On AngelList, GPs generally charge a 2% annual management fee on Traditional Funds and Rolling Funds. Management fees accrue over the first 10 years of the fund’s life. GPs can also waive management fees on an individual basis (so that not every LP has to pay the same fee). This privilege is usually reserved for major investors or friends and family.
Carried interest is the percentage of profits that go to the GP of a fund. You’ll often hear the term “two and twenty” to describe funds because many charge a 2% management fee and 20% carried interest. On AngelList, carried interest is typically 20% of profits, although it can vary depending on a GP’s track record and management fee.
If a fund has a carried interest rate of 20%, it means the GP will receive 20% of the profits from any investment after the principal is returned to the LPs. The other 80% gets distributed to LPs. So if a GP charges high fees, they must generate higher returns to see their full carried interest.
If cary is paid on a deal by deal basis, LPs often demand a “clawback provision” be included in the fund. This is when carry paid to a GP on a deal-by-deal basis is “clawed back” by LPs if later investments fail to meet a certain return. The money clawed back allows LPs to recoup a portion of their losses.
To learn more, read our guide to carried interest.
Let’s say I want to raise a fund to invest in a series of climate tech startups with a 2% management fee and 20% carried interest. For the sake of simplicity, I’ll raise $5M from a pool of 25 investors (including myself), with each investor putting in $200k.

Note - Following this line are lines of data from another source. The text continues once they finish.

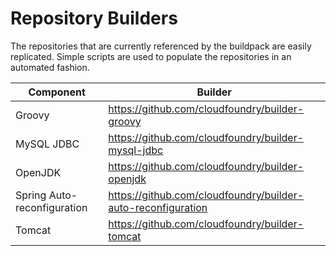 # Repository Builders

The repositories that are currently referenced by the buildpack are easily replicated.  Simple scripts are used to populate the repositories in an automated fashion.

| Component | Builder
| --------- | -------
| Groovy | <https://github.com/cloudfoundry/builder-groovy>
| MySQL JDBC | <https://github.com/cloudfoundry/builder-mysql-jdbc>
| OpenJDK | <https://github.com/cloudfoundry/builder-openjdk>
| Spring Auto-reconfiguration | <https://github.com/cloudfoundry/builder-auto-reconfiguration>
| Tomcat | <https://github.com/cloudfoundry/builder-tomcat>
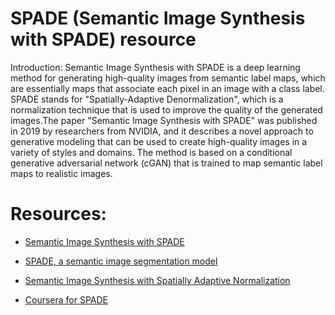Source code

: # SPADE (Semantic Image Synthesis with SPADE) resource 

  Introduction:
        Semantic Image Synthesis with SPADE is a deep learning method for generating high-quality images from semantic label maps, which are essentially maps that associate each pixel in an image with a class label. SPADE stands for "Spatially-Adaptive Denormalization", which is a normalization technique that is used to improve the quality of the generated images.The paper "Semantic Image Synthesis with SPADE" was published in 2019 by researchers from NVIDIA, and it describes a novel approach to generative modeling that can be used to create high-quality images in a variety of styles and domains. The method is based on a conditional generative adversarial network (cGAN) that is trained to map semantic label maps to realistic images.

# Resources:
 - [Semantic Image Synthesis with SPADE](https://arxiv.org/pdf/2012.04644.pdf)
     
 - [SPADE, a semantic image segmentation model](https://www.kaggle.com/code/residentmario/spade-a-semantic-image-segmentation-model)

- [Semantic Image Synthesis with Spatially Adaptive Normalization](https://youtu.be/XKFp0bFG1tE)

- [Coursera for SPADE](https://www.coursera.org/lecture/data-patterns/5-3-spade-sequential-pattern-mining-in-vertical-data-format-sOm9A)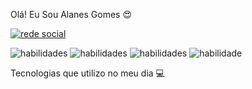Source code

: 
Olá! Eu Sou Alanes Gomes 😍

[![rede social](https://img.shields.io/badge/Instagram-E4405F?style=for-the-badge&logo=instagram&logoColor=white)](https://www.instagram.com/alanesgomess)

![habilidades](https://img.shields.io/badge/MySQL-00000F?style=for-the-badge&logo=mysql&logoColor=white)
![habilidades](	https://img.shields.io/badge/HTML-239120?style=for-the-badge&logo=html5&logoColor=white)
![habilidades](https://img.shields.io/badge/CSS-239120?&style=for-the-badge&logo=css3&logoColor=white)
![habilidade](https://img.shields.io/badge/JavaScript-F7DF1E?style=for-the-badge&logo=javascript&logoColor=black)




Tecnologias que utilizo no meu dia 💻
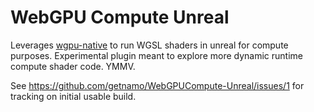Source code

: # WebGPU Compute Unreal

Leverages [wgpu-native](https://github.com/gfx-rs/wgpu-native) to run WGSL shaders in unreal for compute purposes. Experimental plugin meant to explore more dynamic runtime compute shader code. YMMV.

See https://github.com/getnamo/WebGPUCompute-Unreal/issues/1 for tracking on initial usable build.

I used AngelList to form my fund, which means the fund is charged a 1% admin fee annually, capped at $25k. Because each investor invested the same amount, the fund administration fee is allocated evenly amongst all of my investors ($1k each per year, paid by the fund).
My management fee is 2% of committed capital, or $100k annually (2% x $5M = $100k). This is again allocated evenly among investors as a fund expense. This means they are allocated $4k of the fund management fee expense annually on top of the $1k in annual admin fee allocations. These fees are paid by the fund out of the capital contributed by LPs (LPs don’t pay these fees directly).
After Year 4, a portfolio company gets acquired for $2.5M. All of the proceeds are returned to LPs on a prorated basis—meaning each LP gets $100k back.
At Year 6 there’s another $3M distribution, making the total distributions to date $5.5M. The $3M distribution means each LP receives an additional $116k: the first $100k is a return on their remaining $100k capital contribution, and the remaining $16k is equal to 80% of the additional $20k (the $4k is allocated to the GP as their 20% carry).
GPs choose their own fee structures, but LPs can often negotiate a rate they feel comfortable with. Relevant questions for an LP to answer in thinking about management fee levels include:
Understanding the fees associated with venture capital will help LPs pick the right fund and provide a realistic expectation of potential returns.